Bilmiş bir şekilde gülümseyip alnıma fiske attı, ben alnımın acısıyla iki büklüm olurken ise umursamayıp yandaki banka oturdu.

Lee Jeno ölmek istiyordu.

Kahretsin, alnım o kadar ağrıyordu ki çoktan kıpkırmızı olduğuna yemin bile edebilirdim.

"Sen..." dedim. Sesim ağlamaklıydı. "Mükemmel yüzüme nasıl kıyabilirsin? Alnım çok acıyor Jeno, iz kalırsa seni çok kötü yaparım."

Alnıma dökülen karamel saçlarımı kenara çekti hafifçe, gözlerinde yine o ne kadar uğraşırsam uğraşayım anlamlandıramadığım bakış vardı.

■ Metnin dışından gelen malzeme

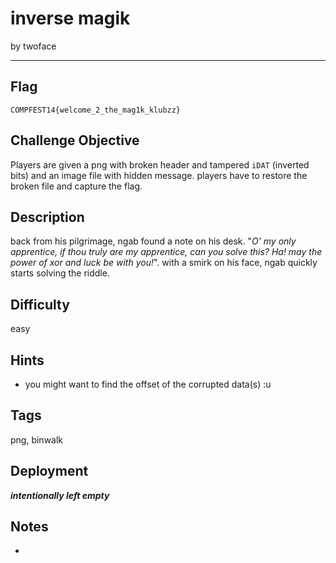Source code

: # inverse magik

by twoface

---

## Flag

```
COMPFEST14{welcome_2_the_mag1k_klubzz}
```
## Challenge Objective
Players are given a png with broken header and tampered `iDAT` (inverted bits) and an image file with hidden message. players have to restore the broken file and capture the flag.

## Description
back from his pilgrimage, ngab found a note on his desk. "*O' my only apprentice, if thou truly are my apprentice, can you solve this? Ha! may the power of xor and luck be with you!*". with a smirk on his face, ngab quickly starts solving the riddle.

## Difficulty
easy

## Hints
* you might want to find the offset of the corrupted data(s) :u

## Tags
png, binwalk

## Deployment
***intentionally left empty***

## Notes
-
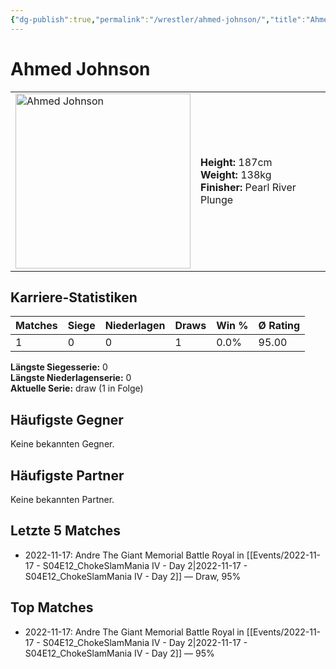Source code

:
 ```yaml
---
{"dg-publish":true,"permalink":"/wrestler/ahmed-johnson/","title":"Ahmed Johnson","tags":["wrestler"],"noteIcon":""}
---
```



# Ahmed Johnson

<table>
        <tr>
        <td><img src="https://github.com/CptSpaulding1980/choke-slam-wrestling/releases/download/images/Ahmed_Johnson.png" width="280" alt="Ahmed Johnson"></td>
        <td>
        <b>Height:</b> 187cm<br>
        <b>Weight:</b> 138kg<br>
        <b>Finisher:</b> Pearl River Plunge<br>
        </td>
        </tr>
        </table>
        

## Karriere-Statistiken

| Matches | Siege | Niederlagen | Draws | Win % | Ø Rating |
|---------|-------|-------------|-------|-------|-----------|
| 1 | 0 | 0 | 1 | 0.0% | 95.00 |

**Längste Siegesserie:** 0<br>**Längste Niederlagenserie:** 0<br>**Aktuelle Serie:** draw (1 in Folge)


## Häufigste Gegner
Keine bekannten Gegner.

## Häufigste Partner
Keine bekannten Partner.

## Letzte 5 Matches
- 2022-11-17: Andre The Giant Memorial Battle Royal in [[Events/2022-11-17 - S04E12_ChokeSlamMania IV - Day 2\|2022-11-17 - S04E12_ChokeSlamMania IV - Day 2]] — Draw, 95%

## Top Matches
- 2022-11-17: Andre The Giant Memorial Battle Royal in [[Events/2022-11-17 - S04E12_ChokeSlamMania IV - Day 2\|2022-11-17 - S04E12_ChokeSlamMania IV - Day 2]] — 95%
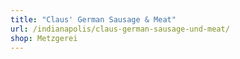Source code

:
 ```yaml
---
title: "Claus' German Sausage & Meat"
url: /indianapolis/claus-german-sausage-und-meat/
shop: Metzgerei
---
```

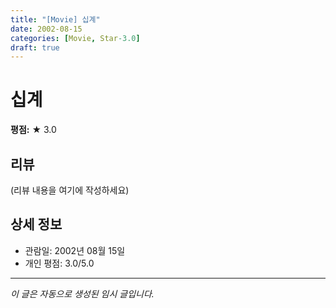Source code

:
 ```yaml
---
title: "[Movie] 십계"
date: 2002-08-15
categories: [Movie, Star-3.0]
draft: true
---
```


# 십계

**평점:** ★ 3.0

## 리뷰

(리뷰 내용을 여기에 작성하세요)

## 상세 정보

- 관람일: 2002년 08월 15일
- 개인 평점: 3.0/5.0

---

*이 글은 자동으로 생성된 임시 글입니다.*
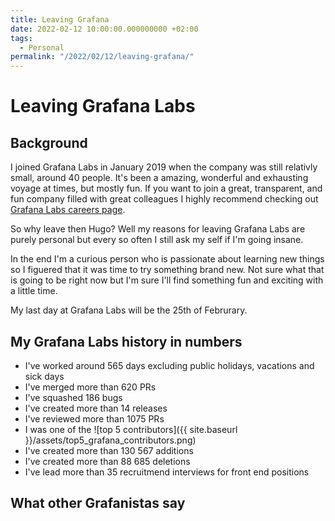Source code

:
 ```yaml
---
title: Leaving Grafana
date: 2022-02-12 10:00:00.000000000 +02:00
tags:
  - Personal
permalink: "/2022/02/12/leaving-grafana/"
---
```

# Leaving Grafana Labs

## Background
I joined Grafana Labs in January 2019 when the company was still relativly small, around 40 people. It's been a amazing, wonderful and exhausting voyage at times, but mostly fun. 
If you want to join a great, transparent, and fun company filled with great colleagues I highly recommend checking out [Grafana Labs careers page](https://grafana.com/about/careers). 

So why leave then Hugo? Well my reasons for leaving Grafana Labs are purely personal but every so often I still ask my self if I'm going insane. 

In the end I'm a curious person who is passionate about learning new things so I figuered that it was time to try something brand new. Not sure what that is going to be right now but I'm sure I'll find something fun and exciting with a little time.

My last day at Grafana Labs will be the 25th of Februrary.

## My Grafana Labs history in numbers

- I've worked around 565 days excluding public holidays, vacations and sick days 
- I've merged more than 620 PRs
- I've squashed 186 bugs
- I've created more than 14 releases
- I've reviewed more than 1075 PRs
- I was one of the ![top 5 contributors]({{ site.baseurl }}/assets/top5_grafana_contributors.png)
- I've created more than 130 567 additions
- I've created more than 88 685 deletions
- I've lead more than 35 recruitmend interviews for front end positions

## What other Grafanistas say


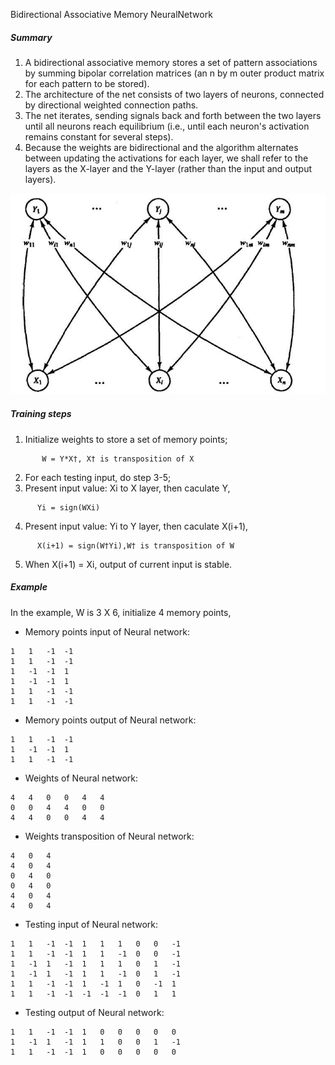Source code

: 
Bidirectional Associative Memory NeuralNetwork

##### Summary
1. A bidirectional associative memory stores a set of pattern associations by summing bipolar correlation matrices (an n by m outer product matrix for each pattern to be stored).
2. The architecture of the net consists of two layers of neurons, connected by directional weighted connection paths.
3. The net iterates, sending signals back and forth between the two layers until all neurons reach equilibrium (i.e., until each neuron's activation remains constant for several steps). 
4. Because the weights are bidirectional and the algorithm alternates between updating the activations for each layer, we shall refer to the layers as the X-layer and the Y-layer (rather than the input and output layers).

![Alt text](https://github.com/Andy-Gong/machine-learning-algorithm/blob/master/src/main/resource/BAMNN/BAMNN.png)

##### Training steps
1. Initialize weights to store a set of memory points;
```
       W = Y*X†, X† is transposition of X
```
2. For each testing input, do step 3-5;
3. Present input value: Xi to X layer, then caculate Y,
```
      Yi = sign(WXi)
```
4. Present input value: Yi to Y layer, then caculate X(i+1),
```
      X(i+1) = sign(W†Yi),W† is transposition of W
```
5. When X(i+1) = Xi, output of current input is stable.

##### Example
In the example, W is 3 X 6, initialize 4 memory points,
* Memory points input of Neural network:
```
1	1	-1	-1	
1	1	-1	-1	
1	-1	-1	1	
1	-1	-1	1	
1	1	-1	-1	
1	1	-1	-1

```
* Memory points output of Neural network:
```
1	1	-1	-1
1	-1	-1	1
1	1	-1	-1

```
* Weights of Neural network:
```
4	4	0	0	4	4
0	0	4	4	0	0
4	4	0	0	4	4
```
* Weights transposition of Neural network:
```
4	0	4
4	0	4
0	4	0
0	4	0
4	0	4
4	0	4
```
* Testing input of Neural network:
```
1	1	-1	-1	1	1	1	0	0	-1	
1	1	-1	-1	1	1	-1	0	0	-1	
1	-1	1	-1	1	1	1	0	1	-1	
1	-1	1	-1	1	1	-1	0	1	-1	
1	1	-1	-1	1	-1	1	0	-1	1	
1	1	-1	-1	-1	-1	-1	0	1	1	
```
* Testing output of Neural network:
```
1	1	-1	-1	1	0	0	0	0	0	
1	-1	1	-1	1	1	0	0	1	-1	
1	1	-1	-1	1	0	0	0	0	0
```

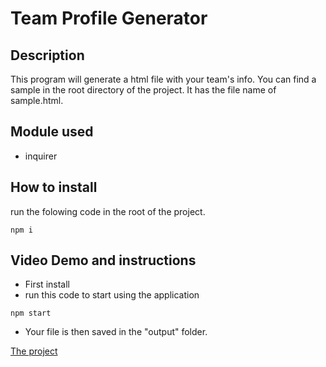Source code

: # Team Profile Generator

## Description
This program will generate a html file with your team's info. You can find a sample in the root directory of the project. It has the file name of sample.html.

## Module used

* inquirer

## How to install
run the folowing code in the root of the project.
```
npm i
```

## Video Demo and instructions 
* First install
* run this code to start using the application
```
npm start
```
* Your file is then saved in the "output" folder.

[The project](https://drive.google.com/file/d/1zPYVxgOxcGqUQDB1n3Nk8e1EH5LeEQQo/view?usp=sharing)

"Endişelenmene gerek yok, Jaemin, iz kalmayacak. Kalacak olsaydı bile emin ol ki bu güzelliğine en ufak bir gölge düşüremezdi, en azından ben asla öyle düşünmezdim."

Lee Jeno yavaş yavaş değişiyordu, bana karşı takındığı ukala tavırları gitmişti, nefret dolu gözleri gitmişti, soğukluğu gitmişti.

Lee Jeno tam şu anda öylesine sımsıcaktı ki buna biraz daha maruz kalırsam eriyebilirdim.

"Bu yapmaya teşebbüs ettiğin şey nedir, Jeno, yoksa arzu ettiğin şey kafamı karıştırıp beni senden bir daha gidemeyecek kadar kendine bağlamak mıdır? Söylesene Jeno, beni tatlı bir yalana inandırıp ellerimde koskoca bir hiç kalana dek gözlerinin önünde dans edişimi mi izleyecektin?"

"Ben böyle bir şeyi asla yapamam, Jaemin, gördüğün üzere, sadece sana karşı bile olsa o kadar acımasız bir adam değilim. Ben sana kıyamam, Jaemin, sana yalan söyleyemem, inanmanı bekleyemem, parçalanıyor oluşunu görmek hiç istemem. Ben böyle bir adamım, Jaemin, sadece sana... sana bağımlı bir adamım, inan ki senin aşkın dünya üzerindeki her şeyden daha tehlikeli. Beni nasıl da değiştiriyor bir baksana."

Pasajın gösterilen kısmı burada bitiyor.